= About this exercise =
Two lines below mark the span: the one containing "## CLI Commands" and the one containing "## Rules Enforcement". Set down both, plus every line between, exactly as they stand, and nothing else.
*** Opening Exercise inputs ***
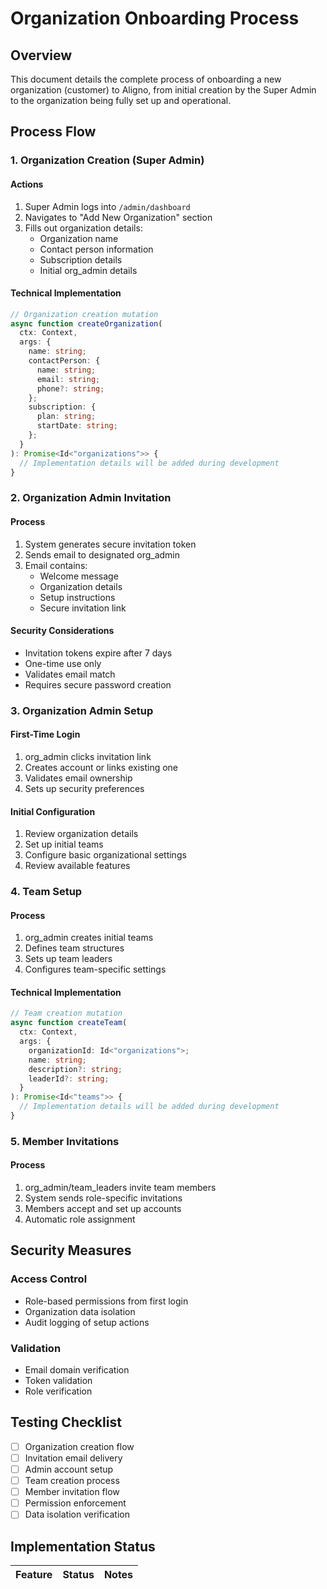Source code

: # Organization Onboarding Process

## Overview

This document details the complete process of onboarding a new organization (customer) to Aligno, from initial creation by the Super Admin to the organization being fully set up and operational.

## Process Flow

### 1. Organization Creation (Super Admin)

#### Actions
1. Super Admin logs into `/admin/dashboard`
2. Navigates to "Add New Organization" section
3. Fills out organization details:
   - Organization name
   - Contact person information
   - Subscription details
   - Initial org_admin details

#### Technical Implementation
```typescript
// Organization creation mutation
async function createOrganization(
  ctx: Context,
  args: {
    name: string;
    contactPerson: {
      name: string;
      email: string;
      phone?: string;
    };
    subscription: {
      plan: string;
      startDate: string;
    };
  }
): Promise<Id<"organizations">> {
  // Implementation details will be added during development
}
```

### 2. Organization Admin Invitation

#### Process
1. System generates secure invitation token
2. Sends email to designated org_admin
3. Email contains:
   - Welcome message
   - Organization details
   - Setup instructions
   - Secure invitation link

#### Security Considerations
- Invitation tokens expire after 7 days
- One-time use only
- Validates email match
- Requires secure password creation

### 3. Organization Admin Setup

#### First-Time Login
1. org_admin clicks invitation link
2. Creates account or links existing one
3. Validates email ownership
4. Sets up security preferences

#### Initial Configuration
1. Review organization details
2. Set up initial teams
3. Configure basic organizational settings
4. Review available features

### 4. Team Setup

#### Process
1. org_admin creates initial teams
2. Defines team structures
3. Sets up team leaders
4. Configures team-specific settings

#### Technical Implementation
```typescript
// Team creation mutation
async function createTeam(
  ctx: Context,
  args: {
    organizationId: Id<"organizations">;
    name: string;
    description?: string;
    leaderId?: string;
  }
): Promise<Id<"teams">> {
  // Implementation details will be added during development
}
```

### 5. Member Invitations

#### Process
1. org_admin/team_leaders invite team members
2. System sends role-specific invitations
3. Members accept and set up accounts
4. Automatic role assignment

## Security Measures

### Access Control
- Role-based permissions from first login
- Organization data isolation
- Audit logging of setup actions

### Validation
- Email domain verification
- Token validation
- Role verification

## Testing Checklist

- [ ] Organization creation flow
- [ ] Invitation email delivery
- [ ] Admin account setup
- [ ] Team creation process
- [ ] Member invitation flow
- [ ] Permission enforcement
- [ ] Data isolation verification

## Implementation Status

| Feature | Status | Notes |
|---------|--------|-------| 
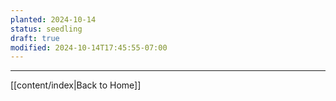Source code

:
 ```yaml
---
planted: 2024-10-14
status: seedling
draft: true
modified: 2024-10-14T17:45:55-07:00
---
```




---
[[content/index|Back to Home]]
*** Closing Exercise inputs ***
*** Opening Exercise inputs ***
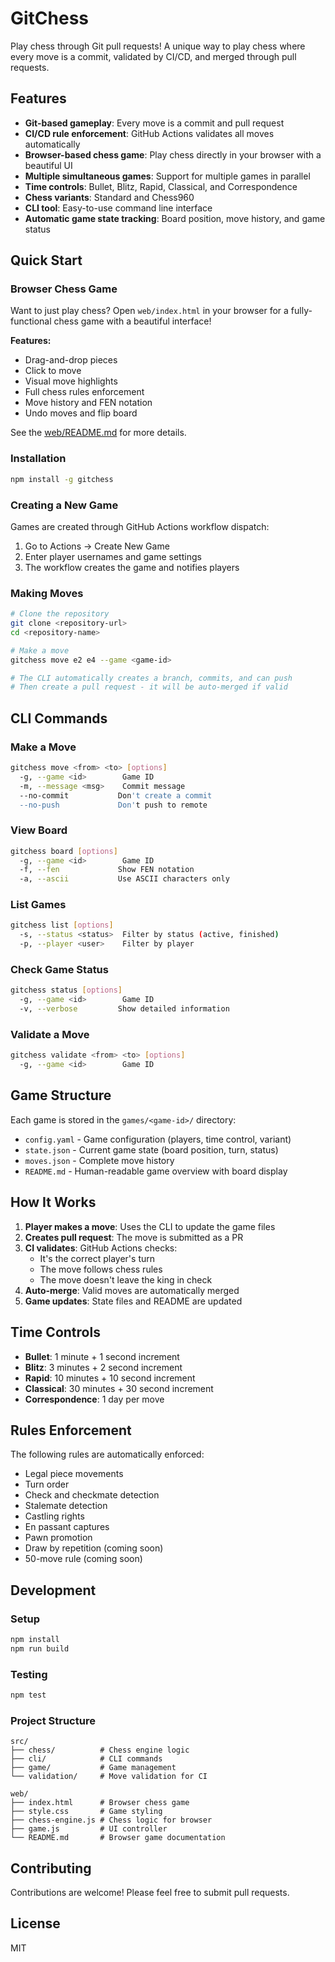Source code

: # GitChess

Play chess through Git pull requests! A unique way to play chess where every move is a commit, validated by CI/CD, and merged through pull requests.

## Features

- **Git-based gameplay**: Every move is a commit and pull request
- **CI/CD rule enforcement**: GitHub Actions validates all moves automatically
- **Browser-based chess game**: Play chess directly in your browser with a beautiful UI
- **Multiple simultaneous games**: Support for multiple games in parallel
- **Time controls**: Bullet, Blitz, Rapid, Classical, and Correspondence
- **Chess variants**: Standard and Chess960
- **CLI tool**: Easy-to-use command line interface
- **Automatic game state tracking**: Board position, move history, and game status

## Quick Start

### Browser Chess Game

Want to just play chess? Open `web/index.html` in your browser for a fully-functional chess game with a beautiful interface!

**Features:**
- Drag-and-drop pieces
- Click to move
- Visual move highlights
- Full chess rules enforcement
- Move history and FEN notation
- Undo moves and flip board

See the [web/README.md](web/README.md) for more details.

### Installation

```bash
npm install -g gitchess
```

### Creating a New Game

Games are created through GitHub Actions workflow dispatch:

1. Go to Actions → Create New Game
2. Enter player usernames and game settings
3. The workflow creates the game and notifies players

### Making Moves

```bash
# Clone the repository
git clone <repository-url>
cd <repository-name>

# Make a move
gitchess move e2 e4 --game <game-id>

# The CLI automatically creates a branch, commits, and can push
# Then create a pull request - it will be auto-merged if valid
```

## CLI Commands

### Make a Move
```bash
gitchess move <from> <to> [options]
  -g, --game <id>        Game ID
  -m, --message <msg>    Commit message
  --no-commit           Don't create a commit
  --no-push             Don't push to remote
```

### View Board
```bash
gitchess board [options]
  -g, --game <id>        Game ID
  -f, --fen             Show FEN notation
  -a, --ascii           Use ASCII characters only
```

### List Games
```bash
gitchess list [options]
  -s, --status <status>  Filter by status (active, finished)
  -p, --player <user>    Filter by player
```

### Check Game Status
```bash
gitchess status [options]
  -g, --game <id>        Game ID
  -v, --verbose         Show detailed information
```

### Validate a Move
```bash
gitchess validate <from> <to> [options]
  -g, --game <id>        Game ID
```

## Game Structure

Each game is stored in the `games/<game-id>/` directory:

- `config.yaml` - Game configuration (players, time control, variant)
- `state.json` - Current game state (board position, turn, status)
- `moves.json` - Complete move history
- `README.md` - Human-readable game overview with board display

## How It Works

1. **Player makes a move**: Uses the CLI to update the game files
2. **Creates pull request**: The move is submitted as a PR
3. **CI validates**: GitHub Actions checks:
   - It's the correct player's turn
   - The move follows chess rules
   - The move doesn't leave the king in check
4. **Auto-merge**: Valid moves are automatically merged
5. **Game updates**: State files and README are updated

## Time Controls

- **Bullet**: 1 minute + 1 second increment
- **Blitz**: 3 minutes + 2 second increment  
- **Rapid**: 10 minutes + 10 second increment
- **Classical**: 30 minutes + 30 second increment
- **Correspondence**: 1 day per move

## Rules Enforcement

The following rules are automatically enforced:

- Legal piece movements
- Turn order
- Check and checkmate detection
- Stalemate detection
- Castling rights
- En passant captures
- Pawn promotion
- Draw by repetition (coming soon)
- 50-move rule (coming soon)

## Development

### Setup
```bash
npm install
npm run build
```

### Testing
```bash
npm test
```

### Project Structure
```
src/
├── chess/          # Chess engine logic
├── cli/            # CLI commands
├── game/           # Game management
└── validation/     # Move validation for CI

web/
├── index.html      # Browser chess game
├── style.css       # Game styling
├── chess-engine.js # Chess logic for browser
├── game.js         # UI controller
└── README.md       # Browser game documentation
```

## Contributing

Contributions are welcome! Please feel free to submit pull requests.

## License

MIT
*** Closing Exercise inputs ***
*** Opening Exercise inputs ***
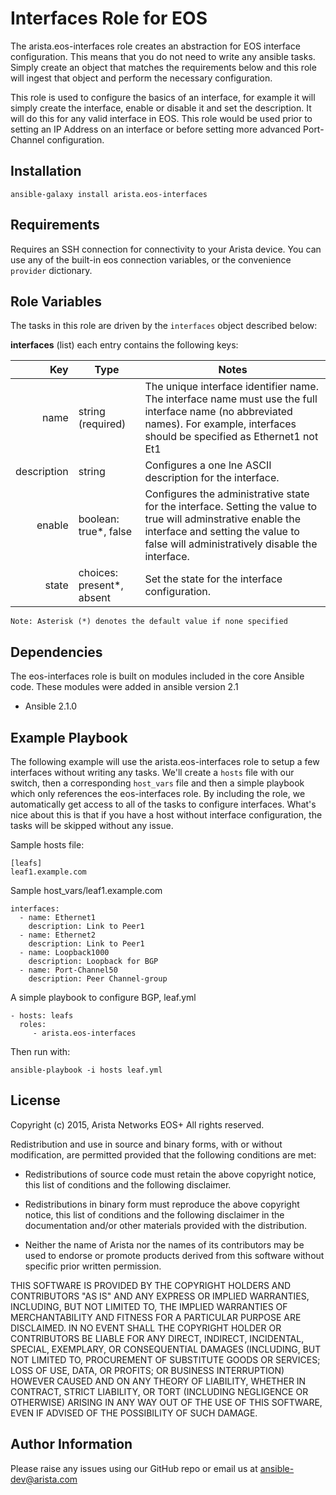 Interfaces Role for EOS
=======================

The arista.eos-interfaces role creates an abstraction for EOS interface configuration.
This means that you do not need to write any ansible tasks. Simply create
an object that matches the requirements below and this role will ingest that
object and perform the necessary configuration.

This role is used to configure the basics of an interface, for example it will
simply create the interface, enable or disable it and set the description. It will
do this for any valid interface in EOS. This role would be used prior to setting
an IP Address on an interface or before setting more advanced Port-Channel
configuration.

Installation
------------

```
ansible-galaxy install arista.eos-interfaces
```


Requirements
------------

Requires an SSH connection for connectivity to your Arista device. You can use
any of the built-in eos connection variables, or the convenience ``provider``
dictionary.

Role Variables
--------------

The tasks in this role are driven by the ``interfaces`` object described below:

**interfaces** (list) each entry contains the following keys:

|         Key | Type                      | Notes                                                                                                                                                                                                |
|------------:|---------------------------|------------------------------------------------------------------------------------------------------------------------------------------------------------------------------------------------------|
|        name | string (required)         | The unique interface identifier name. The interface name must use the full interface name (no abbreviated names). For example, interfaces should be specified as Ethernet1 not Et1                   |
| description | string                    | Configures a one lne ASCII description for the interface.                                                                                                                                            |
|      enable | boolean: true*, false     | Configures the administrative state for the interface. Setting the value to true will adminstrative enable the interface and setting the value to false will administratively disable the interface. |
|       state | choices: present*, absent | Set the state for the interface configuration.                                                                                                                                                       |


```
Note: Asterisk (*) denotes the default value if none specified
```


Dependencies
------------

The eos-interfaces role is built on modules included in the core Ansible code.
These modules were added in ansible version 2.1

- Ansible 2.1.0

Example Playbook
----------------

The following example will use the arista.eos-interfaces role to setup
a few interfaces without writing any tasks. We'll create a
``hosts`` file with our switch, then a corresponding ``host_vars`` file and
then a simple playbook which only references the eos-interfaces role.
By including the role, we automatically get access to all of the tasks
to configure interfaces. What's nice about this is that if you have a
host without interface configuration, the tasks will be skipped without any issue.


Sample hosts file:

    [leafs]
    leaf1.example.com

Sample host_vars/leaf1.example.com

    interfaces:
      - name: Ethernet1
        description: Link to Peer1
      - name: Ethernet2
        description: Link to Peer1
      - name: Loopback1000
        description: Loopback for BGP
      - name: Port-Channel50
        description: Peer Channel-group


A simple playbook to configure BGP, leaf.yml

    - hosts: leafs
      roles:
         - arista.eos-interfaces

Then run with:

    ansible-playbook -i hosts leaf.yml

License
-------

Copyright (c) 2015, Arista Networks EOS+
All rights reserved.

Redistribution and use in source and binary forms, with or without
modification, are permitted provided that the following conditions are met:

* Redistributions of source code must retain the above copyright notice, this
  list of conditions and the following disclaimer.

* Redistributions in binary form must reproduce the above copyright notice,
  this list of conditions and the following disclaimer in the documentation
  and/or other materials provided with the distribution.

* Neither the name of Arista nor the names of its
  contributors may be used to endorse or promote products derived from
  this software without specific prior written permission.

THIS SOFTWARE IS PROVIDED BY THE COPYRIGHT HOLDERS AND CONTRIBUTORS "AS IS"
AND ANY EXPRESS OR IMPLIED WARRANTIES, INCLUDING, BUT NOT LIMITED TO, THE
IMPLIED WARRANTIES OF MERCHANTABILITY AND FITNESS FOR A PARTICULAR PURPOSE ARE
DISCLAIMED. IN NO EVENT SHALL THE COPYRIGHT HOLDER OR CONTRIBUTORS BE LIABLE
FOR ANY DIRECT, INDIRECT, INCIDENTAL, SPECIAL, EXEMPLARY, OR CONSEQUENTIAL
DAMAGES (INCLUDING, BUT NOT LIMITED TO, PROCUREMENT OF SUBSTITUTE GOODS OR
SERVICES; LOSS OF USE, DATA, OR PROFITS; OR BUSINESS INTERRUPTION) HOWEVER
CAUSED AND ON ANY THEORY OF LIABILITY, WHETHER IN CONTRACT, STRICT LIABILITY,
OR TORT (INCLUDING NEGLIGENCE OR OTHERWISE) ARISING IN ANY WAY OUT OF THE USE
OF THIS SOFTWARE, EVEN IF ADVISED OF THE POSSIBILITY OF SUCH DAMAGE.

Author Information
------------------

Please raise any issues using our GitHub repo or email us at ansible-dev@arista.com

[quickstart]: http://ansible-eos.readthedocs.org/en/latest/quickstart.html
*** Closing Exercise inputs ***
= Expected answer =
## CLI Commands

### Make a Move
```bash
gitchess move <from> <to> [options]
  -g, --game <id>        Game ID
  -m, --message <msg>    Commit message
  --no-commit           Don't create a commit
  --no-push             Don't push to remote
```

### View Board
```bash
gitchess board [options]
  -g, --game <id>        Game ID
  -f, --fen             Show FEN notation
  -a, --ascii           Use ASCII characters only
```

### List Games
```bash
gitchess list [options]
  -s, --status <status>  Filter by status (active, finished)
  -p, --player <user>    Filter by player
```

### Check Game Status
```bash
gitchess status [options]
  -g, --game <id>        Game ID
  -v, --verbose         Show detailed information
```

### Validate a Move
```bash
gitchess validate <from> <to> [options]
  -g, --game <id>        Game ID
```

## Game Structure

Each game is stored in the `games/<game-id>/` directory:

- `config.yaml` - Game configuration (players, time control, variant)
- `state.json` - Current game state (board position, turn, status)
- `moves.json` - Complete move history
- `README.md` - Human-readable game overview with board display

## How It Works

1. **Player makes a move**: Uses the CLI to update the game files
2. **Creates pull request**: The move is submitted as a PR
3. **CI validates**: GitHub Actions checks:
   - It's the correct player's turn
   - The move follows chess rules
   - The move doesn't leave the king in check
4. **Auto-merge**: Valid moves are automatically merged
5. **Game updates**: State files and README are updated

## Time Controls

- **Bullet**: 1 minute + 1 second increment
- **Blitz**: 3 minutes + 2 second increment  
- **Rapid**: 10 minutes + 10 second increment
- **Classical**: 30 minutes + 30 second increment
- **Correspondence**: 1 day per move

## Rules Enforcement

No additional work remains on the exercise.